The ones that have done the work tend to carry a different relationship with advertising from the start. Their presence has weight before the spend arrives. Word of mouth is already doing something a media budget would struggle to manufacture. That doesn't mean they never advertise. But when you see a young brand running heavy paid activity across every channel simultaneously and it still feels thin, that's usually the tell. The advertising is filling a gap that marketing should have closed.

That gap exists because advertising and marketing get treated as the same thing. They aren't close.
Marketing is the thinking. It's the positioning. The spaces you choose to show up in and the ones you deliberately avoid. It's everything that makes someone seek you out before you've asked them to. Advertising is just one tool within that arsenal. A useful one, sometimes a necessary one, but a tool nonetheless. For a brand still finding its footing, using it as a substitute for the thinking is where things get expensive and hollow very quickly.

Advertising can amplify but it cannot originate. When it's asked to, the results tend to look the same. High production value, low memorability. A campaign that generates impressions but not much else. Creative that exists in isolation from everything the brand actually stands for because the brand hasn't figured out what it stands for yet.

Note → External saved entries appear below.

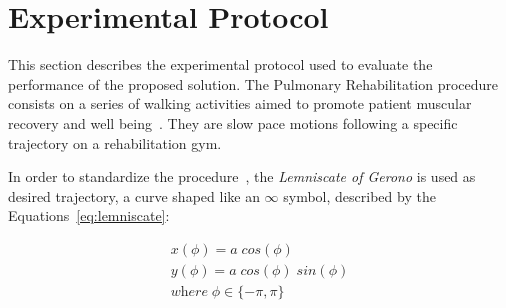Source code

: \documentclass[journal]{IEEEtran}
\begin{document}




\section{Experimental Protocol} \label{experimental}

This section describes the experimental protocol used to evaluate the performance of the proposed solution.  The Pulmonary Rehabilitation procedure consists on a series of walking activities aimed to promote patient muscular recovery and well being~\cite{Wu2012}. They are slow pace motions following a specific trajectory on a rehabilitation gym.

In order to standardize the procedure~\cite{Sprunk2016}, the \textit{Lemniscate of Gerono} is used as desired trajectory, a curve shaped like an $\infty$ symbol, described by the Equations~\ref{eq:lemniscate}:

\begin{equation}
\begin{array}{ll}  
 x( \phi ) = a \; cos( \phi )     \\
 y( \phi ) = a \; cos ( \phi )   \; sin ( \phi )    \\ 
 \textit{where}  \; \phi \in \lbrace -\pi , \pi  \rbrace
\end{array}
\label{eq:lemniscate}
\end{equation}
\end{document}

I've sat in enough rooms where the brief is essentially ‘we need more awareness’. And the instinct is always to go straight to paid media. But for a brand without an established foundation, awareness built on advertising alone is fragile. It lasts as long as the budget does.

Once a brand has genuinely earned its shape, the equation shifts. Paid becomes a legitimate amplifier. Some of the best marketing out there sits behind serious spend. But that only works because the thinking came first.

That's what the early stage gets wrong most often. Not the creative. Not the targeting. The sequence.
Shot of the good stuff.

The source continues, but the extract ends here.